───── ENTRIES PROVIDED ─────

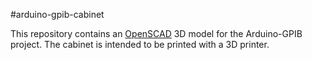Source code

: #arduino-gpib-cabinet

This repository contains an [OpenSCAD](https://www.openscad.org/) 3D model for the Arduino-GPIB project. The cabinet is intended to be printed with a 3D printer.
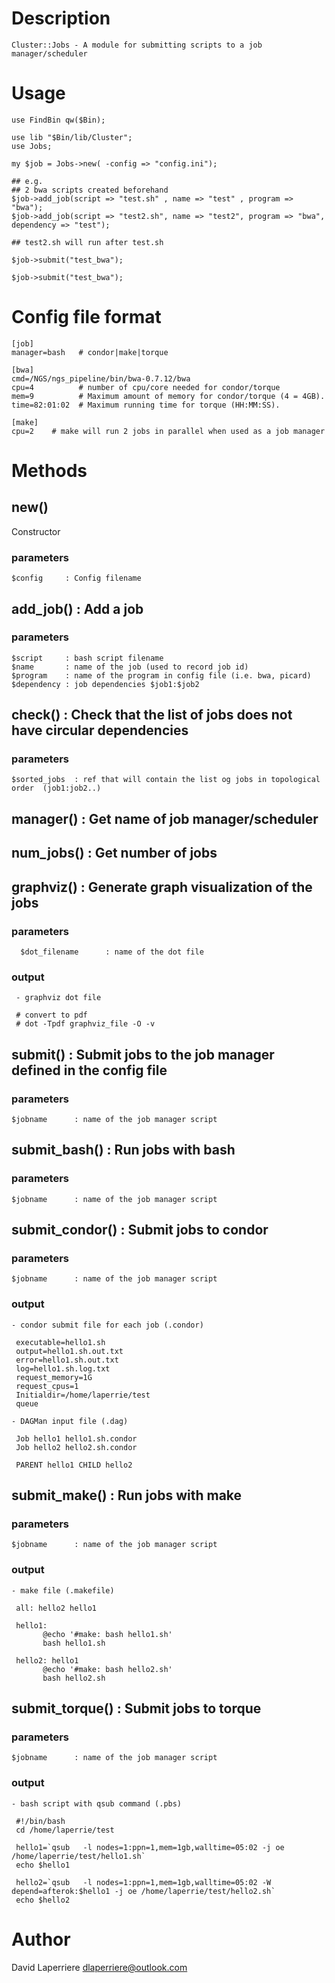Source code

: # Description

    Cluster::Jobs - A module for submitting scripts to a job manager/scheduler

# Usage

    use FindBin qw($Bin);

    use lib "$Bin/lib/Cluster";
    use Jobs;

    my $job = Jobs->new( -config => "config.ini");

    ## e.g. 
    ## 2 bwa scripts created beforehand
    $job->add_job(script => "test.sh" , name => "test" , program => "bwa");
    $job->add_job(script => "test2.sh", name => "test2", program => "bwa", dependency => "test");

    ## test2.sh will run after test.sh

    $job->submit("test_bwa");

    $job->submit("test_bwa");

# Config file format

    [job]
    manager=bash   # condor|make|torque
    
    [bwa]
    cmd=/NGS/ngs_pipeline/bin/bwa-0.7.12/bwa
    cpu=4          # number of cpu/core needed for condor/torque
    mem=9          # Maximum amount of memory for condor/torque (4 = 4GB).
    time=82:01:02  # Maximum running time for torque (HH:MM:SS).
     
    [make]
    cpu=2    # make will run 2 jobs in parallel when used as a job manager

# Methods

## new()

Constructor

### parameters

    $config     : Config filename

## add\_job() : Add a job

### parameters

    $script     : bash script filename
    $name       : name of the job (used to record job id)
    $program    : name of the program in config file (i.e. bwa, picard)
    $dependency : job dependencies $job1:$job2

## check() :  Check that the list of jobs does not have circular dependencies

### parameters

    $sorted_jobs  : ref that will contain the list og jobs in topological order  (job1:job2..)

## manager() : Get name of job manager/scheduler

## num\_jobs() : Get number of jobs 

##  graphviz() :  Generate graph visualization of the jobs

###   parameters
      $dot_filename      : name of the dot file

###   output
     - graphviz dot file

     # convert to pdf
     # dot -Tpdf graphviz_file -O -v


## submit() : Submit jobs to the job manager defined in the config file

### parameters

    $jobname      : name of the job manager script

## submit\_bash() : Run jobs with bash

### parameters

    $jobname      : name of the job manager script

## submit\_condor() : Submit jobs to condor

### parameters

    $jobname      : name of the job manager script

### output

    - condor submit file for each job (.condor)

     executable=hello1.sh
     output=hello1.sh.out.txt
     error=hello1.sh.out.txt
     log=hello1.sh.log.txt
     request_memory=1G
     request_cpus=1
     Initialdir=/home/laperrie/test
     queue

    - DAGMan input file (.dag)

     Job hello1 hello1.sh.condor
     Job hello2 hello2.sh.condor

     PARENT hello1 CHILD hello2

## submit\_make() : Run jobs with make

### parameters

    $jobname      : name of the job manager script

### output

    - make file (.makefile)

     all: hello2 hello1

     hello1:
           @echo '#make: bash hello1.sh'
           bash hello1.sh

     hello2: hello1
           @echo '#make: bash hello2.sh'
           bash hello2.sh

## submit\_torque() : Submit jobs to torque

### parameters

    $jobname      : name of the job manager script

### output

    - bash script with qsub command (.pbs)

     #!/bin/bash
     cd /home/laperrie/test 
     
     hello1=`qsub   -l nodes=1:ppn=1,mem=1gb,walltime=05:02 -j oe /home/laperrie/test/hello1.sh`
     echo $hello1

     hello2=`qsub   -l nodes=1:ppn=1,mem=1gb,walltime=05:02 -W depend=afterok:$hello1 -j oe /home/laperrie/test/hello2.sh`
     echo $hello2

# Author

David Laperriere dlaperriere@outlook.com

─────

EXERCISE INSTRUCTIONS: Lines that include the word "Cluster" are to be extracted from the data above.

EXERCISE ANSWER:
    Cluster::Jobs - A module for submitting scripts to a job manager/scheduler
    use lib "$Bin/lib/Cluster";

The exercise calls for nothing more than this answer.